When you reach the line in the data below that contains "from other Threads?", please start repeating lines exactly, and stop after the line that contains "comparisons, extended, reserved", repeating nothing else.
↓↓↓
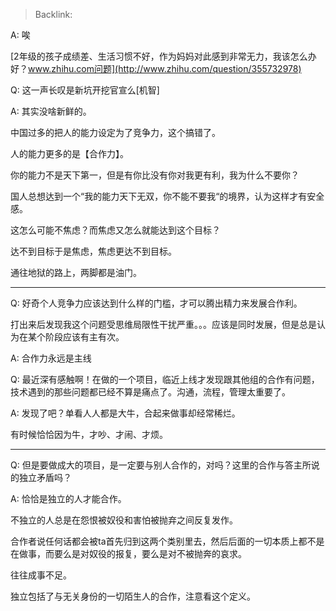 > Backlink: 

A: 唉

[2年级的孩子成绩差、生活习惯不好，作为妈妈对此感到非常无力，我该怎么办好？www.zhihu.com问题](http://www.zhihu.com/question/355732978)

Q: 这一声长叹是新坑开挖官宣么[机智]

A: 其实没啥新鲜的。  

中国过多的把人的能力设定为了竞争力，这个搞错了。  

人的能力更多的是【合作力】。  

你的能力不是天下第一，但是有你比没有你对我更有利，我为什么不要你？  

国人总想达到一个“我的能力天下无双，你不能不要我“的境界，认为这样才有安全感。  

这怎么可能不焦虑？而焦虑又怎么就能达到这个目标？  

达不到目标于是焦虑，焦虑更达不到目标。  

通往地狱的路上，两脚都是油门。

---

Q: 好奇个人竞争力应该达到什么样的门槛，才可以腾出精力来发展合作利。

打出来后发现我这个问题受思维局限性干扰严重。。。应该是同时发展，但是总是认为在某个阶段应该有主有次。

A: 合作力永远是主线

Q: 最近深有感触啊！在做的一个项目，临近上线才发现跟其他组的合作有问题，技术遇到的那些问题都已经不算是痛点了。沟通，流程，管理太重要了。

A: 发现了吧？单看人人都是大牛，合起来做事却经常稀烂。  

有时候恰恰因为牛，才吵、才闹、才烦。

---

Q: 但是要做成大的项目，是一定要与别人合作的，对吗？这里的合作与答主所说的独立矛盾吗？

A: 恰恰是独立的人才能合作。

不独立的人总是在怨恨被奴役和害怕被抛弃之间反复发作。

合作者说任何话都会被ta首先归到这两个类别里去，然后后面的一切本质上都不是在做事，而要么是对奴役的报复，要么是对不被抛奔的哀求。

往往成事不足。

独立包括了与无关身份的一切陌生人的合作，注意看这个定义。

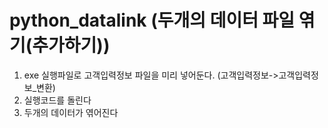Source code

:# python_datalink (두개의 데이터 파일 엮기(추가하기))
1. exe 실행파일로 고객입력정보 파일을 미리 넣어둔다. (고객입력정보->고객입력정보_변환)
2. 실행코드를 돌린다
3. 두개의 데이터가 엮어진다
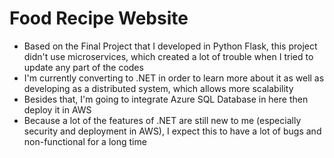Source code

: # Food Recipe Website
- Based on the Final Project that I developed in Python Flask, this project didn't use microservices, which created a lot of trouble when I tried to update any part of the codes
- I'm currently converting to .NET in order to learn more about it as well as developing as a distributed system, which allows more scalability
- Besides that, I'm going to integrate Azure SQL Database in here then deploy it in AWS
- Because a lot of the features of .NET are still new to me (especially security and deployment in AWS), I expect this to have a lot of bugs and non-functional for a long time
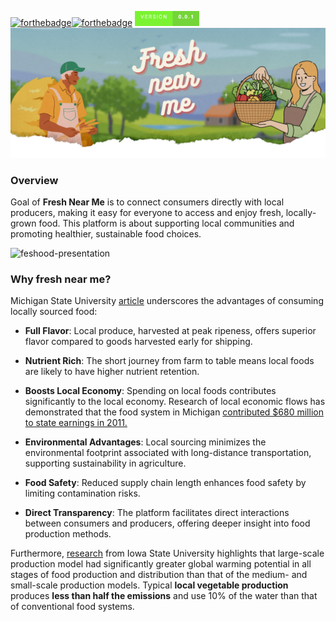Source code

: [<img alt="forthebadge" height="24" src="https://forthebadge.com/images/featured/featured-contains-cat-gifs.svg"/>](https://forthebadge.com)[<img alt="forthebadge" height="24" src="https://forthebadge.com/images/badges/works-on-my-machine.svg"/>](https://forthebadge.com) <img alt="version-badge.svg" height="24" src="assets/version-badge.svg"/>
![fresh-back.png](assets%2Ffresh-back.png)
### Overview

Goal of **Fresh Near Me** is to connect consumers directly with local producers, making it easy for everyone to access and enjoy fresh, locally-grown food. This platform is about supporting local communities and promoting healthier, sustainable food choices.

![feshood-presentation](https://github.com/Lycan7hropus/freshood/assets/83671766/26da7e61-c9c9-4f1a-9f28-0b31c9fa590c)

### Why fresh near me?
Michigan State University [article](https://www.canr.msu.edu/news/seven-benefits-of-local-food) underscores the advantages of consuming locally sourced food:

- **Full Flavor**: Local produce, harvested at peak ripeness, offers superior flavor compared to goods harvested early for shipping.


- **Nutrient Rich**: The short journey from farm to table means local foods are likely to have higher nutrient retention.


- **Boosts Local Economy**: Spending on local foods contributes significantly to the local economy. Research of local
  economic flows has demonstrated that the food system in
  Michigan [contributed $680 million to state earnings in 2011.](https://www.canr.msu.edu/cea/uploads/files/valuingmilocalfoodsystem.pdf)


- **Environmental Advantages**: Local sourcing minimizes the environmental footprint associated with long-distance transportation, supporting sustainability in agriculture.


- **Food Safety**: Reduced supply chain length enhances food safety by limiting contamination risks.


- **Direct Transparency**: The platform facilitates direct interactions between consumers and producers, offering deeper insight into food production methods.

Furthermore, [research](https://www.cals.iastate.edu/news/2022/research-shows-significant-environmental-benefits-local-food-production) from Iowa State University highlights that large-scale production model had significantly greater global warming potential in all stages of food production and
distribution than that of the medium- and small-scale production models.
Typical **local vegetable production** produces **less than half the emissions** and use 10% of the water than that of
conventional food systems.

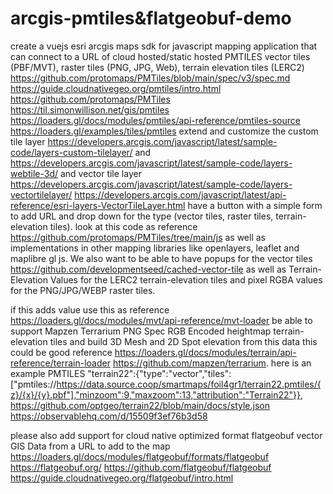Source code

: # arcgis-pmtiles&flatgeobuf-demo

create a vuejs esri arcgis maps sdk for javascript mapping application that can connect to a URL of cloud hosted/static hosted PMTILES vector tiles (PBF/MVT), raster tiles (PNG, JPG, Web), terrain elevation tiles (LERC2)   https://github.com/protomaps/PMTiles/blob/main/spec/v3/spec.md  https://guide.cloudnativegeo.org/pmtiles/intro.html https://github.com/protomaps/PMTiles https://til.simonwillison.net/gis/pmtiles  https://loaders.gl/docs/modules/pmtiles/api-reference/pmtiles-source https://loaders.gl/examples/tiles/pmtiles extend and customize the custom tile layer https://developers.arcgis.com/javascript/latest/sample-code/layers-custom-tilelayer/  and https://developers.arcgis.com/javascript/latest/sample-code/layers-webtile-3d/ and vector tile layer https://developers.arcgis.com/javascript/latest/sample-code/layers-vectortilelayer/  https://developers.arcgis.com/javascript/latest/api-reference/esri-layers-VectorTileLayer.html have a button with a simple form to add URL and drop down for the type (vector tiles, raster tiles, terrain-elevation tiles).  look at this code as reference https://github.com/protomaps/PMTiles/tree/main/js as well as implementations in other mapping libraries like openlayers, leaflet and maplibre gl js.  We also want to be able to have popups for the vector tiles https://github.com/developmentseed/cached-vector-tile as well as Terrain-Elevation Values for the LERC2 terrain-elevation tiles and pixel RGBA values for the PNG/JPG/WEBP raster tiles. 

if this adds value use this as reference https://loaders.gl/docs/modules/mvt/api-reference/mvt-loader be able to support Mapzen Terrarium PNG Spec RGB Encoded heightmap terrain-elevation tiles and build 3D Mesh and 2D Spot elevation from this data this could be good reference https://loaders.gl/docs/modules/terrain/api-reference/terrain-loader https://github.com/mapzen/terrarium. here is an example PMTILES "terrain22":{"type":"vector","tiles":["pmtiles://https://data.source.coop/smartmaps/foil4gr1/terrain22.pmtiles/{z}/{x}/{y}.pbf"],"minzoom":9,"maxzoom":13,"attribution":"Terrain22"}}, https://github.com/optgeo/terrain22/blob/main/docs/style.json https://observablehq.com/d/15509f3ef76b3d58


please also add support for cloud native optimized format flatgeobuf vector GIS Data from a URL to add to the map https://loaders.gl/docs/modules/flatgeobuf/formats/flatgeobuf https://flatgeobuf.org/  https://github.com/flatgeobuf/flatgeobuf  https://guide.cloudnativegeo.org/flatgeobuf/intro.html
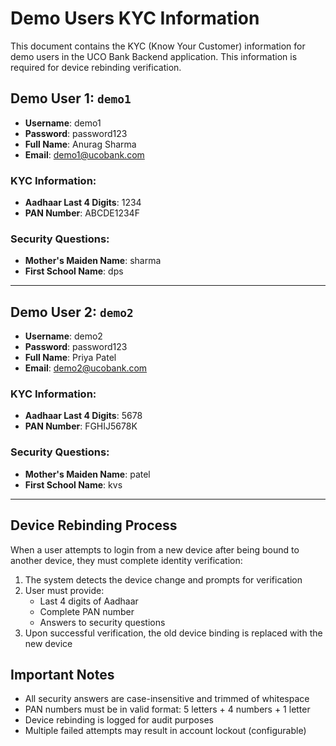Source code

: # Demo Users KYC Information

This document contains the KYC (Know Your Customer) information for demo users in the UCO Bank Backend application. This information is required for device rebinding verification.

## Demo User 1: `demo1`

- **Username**: demo1
- **Password**: password123
- **Full Name**: Anurag Sharma
- **Email**: demo1@ucobank.com

### KYC Information:
- **Aadhaar Last 4 Digits**: 1234
- **PAN Number**: ABCDE1234F

### Security Questions:
- **Mother's Maiden Name**: sharma
- **First School Name**: dps

---

## Demo User 2: `demo2`

- **Username**: demo2
- **Password**: password123
- **Full Name**: Priya Patel
- **Email**: demo2@ucobank.com

### KYC Information:
- **Aadhaar Last 4 Digits**: 5678
- **PAN Number**: FGHIJ5678K

### Security Questions:
- **Mother's Maiden Name**: patel
- **First School Name**: kvs

---

## Device Rebinding Process

When a user attempts to login from a new device after being bound to another device, they must complete identity verification:

1. The system detects the device change and prompts for verification
2. User must provide:
   - Last 4 digits of Aadhaar
   - Complete PAN number
   - Answers to security questions
3. Upon successful verification, the old device binding is replaced with the new device

## Important Notes

- All security answers are case-insensitive and trimmed of whitespace
- PAN numbers must be in valid format: 5 letters + 4 numbers + 1 letter
- Device rebinding is logged for audit purposes
- Multiple failed attempts may result in account lockout (configurable)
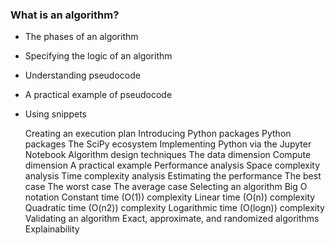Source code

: ### What is an algorithm? 
  - The phases of an algorithm 
  - Specifying the logic of an algorithm
  - Understanding pseudocode 
  - A practical example of pseudocode 
  - Using snippets 
		
    
    
    Creating an execution plan 
		Introducing Python packages 
		Python packages 
		The SciPy ecosystem 
		Implementing Python via the Jupyter Notebook 
		Algorithm design techniques 
		The data dimension 
		Compute dimension 
		A practical example 
		Performance analysis 
		Space complexity analysis 
		Time complexity analysis 
		Estimating the performance 
		The best case 
		The worst case 
		The average case 
		Selecting an algorithm 
		Big O notation 
		Constant time (O(1)) complexity 
		Linear time (O(n)) complexity 
		Quadratic time (O(n2)) complexity 
		Logarithmic time (O(logn)) complexity 
		Validating an algorithm 
		Exact, approximate, and randomized algorithms 
		Explainability 
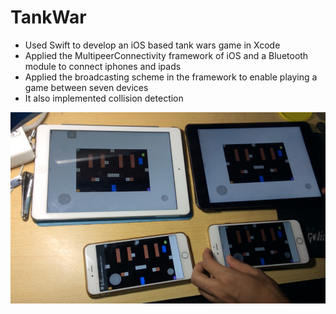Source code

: # TankWar

* Used Swift to develop an iOS based tank wars game in Xcode 
* Applied the MultipeerConnectivity framework of iOS and a Bluetooth module to connect iphones and ipads 
* Applied the broadcasting scheme in the framework to enable playing a game between seven devices
* It also implemented collision detection

![multiple device](implement.png)
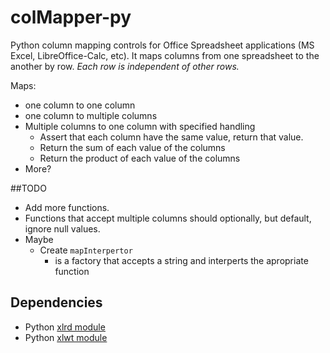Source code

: colMapper-py
============

Python column mapping controls for Office Spreadsheet applications (MS Excel, LibreOffice-Calc, etc).
It maps columns from one spreadsheet to the another by row.  _Each row is independent of other rows._

Maps: 
  - one column to one column
  - one column to multiple columns
  - Multiple columns to one column with specified handling
    + Assert that each column have the same value, return that value.
    + Return the sum of each value of the columns
    + Return the product of each value of the columns
  - More?

##TODO

- Add more functions.
- Functions that accept multiple columns should optionally, but default, ignore null values.
- Maybe
  + Create `mapInterpertor`
    - is a factory that accepts a string and interperts the apropriate function

## Dependencies

- Python [xlrd module](https://github.com/python-excel/xlrd)
- Python [xlwt module](https://github.com/python-excel/xlwt)
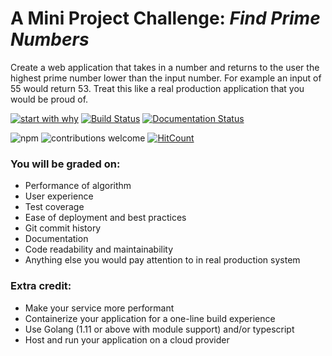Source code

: # A Mini Project Challenge: *Find Prime Numbers*
Create a web application that takes in a number and returns to the user the highest prime number lower than the input number. For example an input of 55 would return 53. Treat this like a real production application that you would be proud of.

[![start with why](https://img.shields.io/badge/start%20with-why%3F-brightgreen.svg?style=flat)](https://github.com/dwyl/repo-badges)
[![Build Status](https://travis-ci.org/nambka/PrimeTS.png?branch=master)](https://travis-ci.org/nambka/PrimeTS)
[![Documentation Status](https://readthedocs.org/projects/primets-2021/badge/?version=latest)](https://primets-2021.readthedocs.io/en/latest/?badge=latest)

![npm](https://img.shields.io/npm/v/npm)
![contributions welcome](https://img.shields.io/badge/contributions-welcome-brightgreen.svg)
[![HitCount](http://hits.dwyl.com/nambka/PrimeTS.svg)](http://hits.dwyl.com/nambka/PrimeTS)

### You will be graded on:
- Performance of algorithm
- User experience
- Test coverage
- Ease of deployment and best practices
- Git commit history
- Documentation
- Code readability and maintainability
- Anything else you would pay attention to in real production system


### Extra credit:
- Make your service more performant
- Containerize your application for a one-line build experience
- Use Golang (1.11 or above with module support) and/or typescript
- Host and run your application on a cloud provider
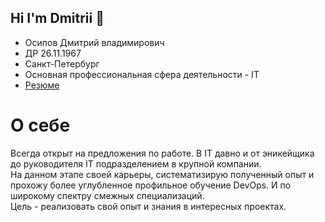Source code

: ## Hi I'm Dmitrii 👋

- Осипов Дмитрий владимирович
- ДР 26.11.1967
- Санкт-Петербург
- Основная профессиональная сфера деятельности - IT
- [Резюме](https://spb.hh.ru/resume/87531a2cff0708045a0039ed1f555878576577)

# О себе

Всегда открыт на предложения по работе. В IT давно и от эникейщика до руководителя IT подразделением в крупной компании.   
На данном этапе своей карьеры, систематизирую полученный опыт и прохожу более углубленное профильное обучение DevOps. И по широкому спектру смежных специализаций.  
Цель - реализовать свой опыт и знания в интересных проектах.

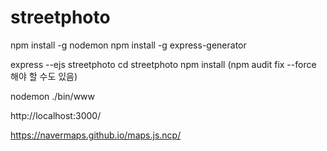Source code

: # streetphoto

npm install -g nodemon
npm install -g express-generator

express --ejs streetphoto
cd streetphoto
npm install 
(npm audit fix --force 해야 할 수도 있음)

nodemon ./bin/www

http://localhost:3000/

https://navermaps.github.io/maps.js.ncp/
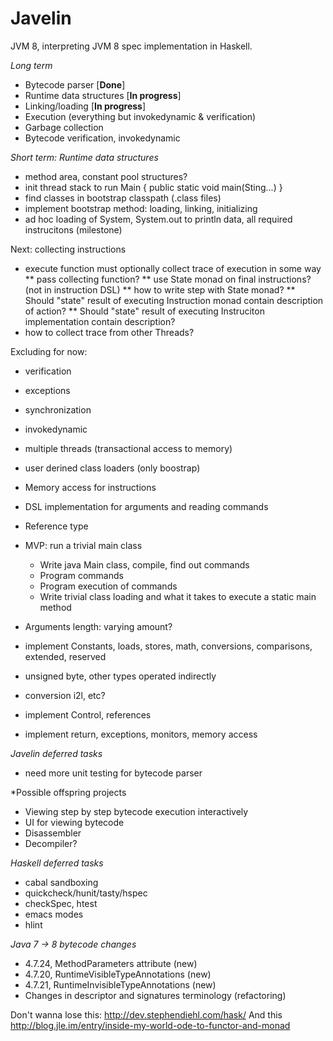 Javelin
=======
JVM 8, interpreting JVM 8 spec implementation in Haskell.

*Long term*
* Bytecode parser [**Done**]
* Runtime data structures [**In progress**]
* Linking/loading [**In progress**]
* Execution (everything but invokedynamic & verification)
* Garbage collection
* Bytecode verification, invokedynamic

*Short term: Runtime data structures*
* method area, constant pool structures?
* init thread stack to run Main { public static void main(Sting...) }
* find classes in bootstrap classpath (.class files)
* implement bootstrap method: loading, linking, initializing
* ad hoc loading of System, System.out to println data, all required instrucitons (milestone)

Next: collecting instructions
* execute function must optionally collect trace of execution in some way
 ** pass collecting function?
 ** use State monad on final instructions? (not in instruction DSL)
 ** how to write step with State monad?
 ** Should "state" result of executing Instruction monad contain description of action?
 ** Should "state" result of executing Instruciton implementation contain description?
* how to collect trace from other Threads?

Excluding for now:
* verification
* exceptions
* synchronization
* invokedynamic
* multiple threads (transactional access to memory)
* user derined class loaders (only boostrap)

* Memory access for instructions
* DSL implementation for arguments and reading commands
* Reference type
* MVP: run a trivial main class
    * Write java Main class, compile, find out commands
    * Program commands
    * Program execution of commands
    * Write trivial class loading and what it takes to execute a static main method

* Arguments length: varying amount?
* implement Constants, loads, stores, math, conversions, comparisons, extended, reserved
* unsigned byte, other types operated indirectly
* conversion i2l, etc?
* implement Control, references
* implement return, exceptions, monitors, memory access

*Javelin deferred tasks*
* need more unit testing for bytecode parser

*Possible offspring projects
* Viewing step by step bytecode execution interactively
* UI for viewing bytecode
* Disassembler
* Decompiler?

*Haskell deferred tasks*
* cabal sandboxing
* quickcheck/hunit/tasty/hspec
* checkSpec, htest
* emacs modes
* hlint

*Java 7 -> 8 bytecode changes*
* 4.7.24, MethodParameters attribute (new)
* 4.7.20, RuntimeVisibleTypeAnnotations (new)
* 4.7.21, RuntimeInvisibleTypeAnnotations (new)
* Changes in descriptor and signatures terminology (refactoring)

Don't wanna lose this: http://dev.stephendiehl.com/hask/
And this http://blog.jle.im/entry/inside-my-world-ode-to-functor-and-monad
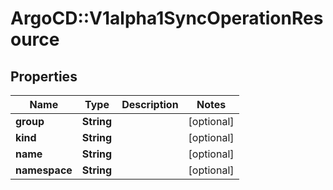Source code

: # ArgoCD::V1alpha1SyncOperationResource

## Properties
Name | Type | Description | Notes
------------ | ------------- | ------------- | -------------
**group** | **String** |  | [optional] 
**kind** | **String** |  | [optional] 
**name** | **String** |  | [optional] 
**namespace** | **String** |  | [optional]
↑↑↑
Output of the task:
* how to collect trace from other Threads?

Excluding for now:
* verification
* exceptions
* synchronization
* invokedynamic
* multiple threads (transactional access to memory)
* user derined class loaders (only boostrap)

* Memory access for instructions
* DSL implementation for arguments and reading commands
* Reference type
* MVP: run a trivial main class
    * Write java Main class, compile, find out commands
    * Program commands
    * Program execution of commands
    * Write trivial class loading and what it takes to execute a static main method

* Arguments length: varying amount?
* implement Constants, loads, stores, math, conversions, comparisons, extended, reserved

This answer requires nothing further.